Several months later Marc called again to let me know he had moved into a hospice in Montreal, as he was too ill to live alone on the farm. I visited him once a week; at first he was dressed and sitting in a chair in his room; later he was confined to his bed and didn't bother to dress, wearing only a bathrobe. In his room he had a large poster, very popular at the time, of a muscular, oil-covered man, holding a tire in one of his hands. Marc's body got thinner and thinner and his face more skull-like. On one occasion, his grandmother was visiting at the same time and, though she was very friendly, I wondered if she felt any anger toward me for having supported Marc in his decision to live a gay life-style. I could understand her wishing he had stayed at home in the rather dysfunctional relationship with his mother; at least he may not have been lying here dying.

The last time I say Marc he was very feeble; nevertheless, he asked me if I would accompany him to a park, just a block from the hospice, where he could score some dope. I asked the staff if it was OK for him to go out for a walk and they, being wiser than me, said, "Sure, he can go anywhere he's able to go." I waited what seemed like an hour for Marc to slowly and painfully get dressed; helped him put on his pants and shoes; supported him out the door of the hospice. We very slowly walked about half a block, when Marc stopped and said he couldn't go any further, asking to be taken back to the hospice. Naturally, the staff were expecting our rapid return. We helped him back upstairs, undress and get back into bed. I left, crying. It was so sad to witness his defeat and resignation.

The next time I visited the hospice, the staff told me Marc had died several days previously and asked if I wanted to sit and talk with them. I declined and left; once again, crying on my way to the Metro. In some way, not connected to that of a boyfriend, partner, or lover, I had loved him. Unlike most people I have known facing death, Marc never shared with me any regrets or fear of dying. He seemed to accept his wasting, discomfort and imminent death with a kind of equanimity rare for the young. In one of those experiences most of us have from time to time, when the brain weaves together the information available to it and fills in a blank to make an experience coherent, I was walking I down a crowed street. A young man in a group of young men, looking somehow familiar, is walking towards me; my brain joins that sensory data with memories and finds an image that seems to match the young man; overlaying that image with desire and hope; comes to a mistaken conclusion and I think, "Oh, there's Marc!"; immediately, a less imaginative part of the brain makes an instant, though sad, correction, "No, he's not Marc. Marc is long dead. Anyway, even if he were Mark he would have been the age of a man approaching retirement,  just as you are an old man."

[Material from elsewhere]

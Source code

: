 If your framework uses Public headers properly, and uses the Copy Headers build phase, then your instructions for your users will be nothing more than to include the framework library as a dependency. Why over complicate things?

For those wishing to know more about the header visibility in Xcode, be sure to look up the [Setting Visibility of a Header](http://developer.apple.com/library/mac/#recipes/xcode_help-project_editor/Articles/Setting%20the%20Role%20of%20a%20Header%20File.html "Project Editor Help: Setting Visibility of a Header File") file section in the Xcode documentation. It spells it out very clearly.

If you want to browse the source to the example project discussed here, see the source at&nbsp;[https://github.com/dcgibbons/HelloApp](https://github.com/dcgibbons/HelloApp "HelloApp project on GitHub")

  1. This is a sad story. There were so many others.

  2. So true. Hope you and Ron are active and well! I was remembering recently the conference we gave on Aids in Vancouver.

  3. You must have admired this young man a great deal, before and after his death.
    As sad as I found the story, I found myself filled with envy of the young man's character.
    I wish to share this with a younger gay person from today's generation -with the cocktail that saves people who are HIV +, least these stories are forgotten because they are not being told. Thank you for this.

  4. Thanks for the thank you, Tim. You're right that I did and do admire Marc. He's one of the people I've known who I feel continues to be present to me.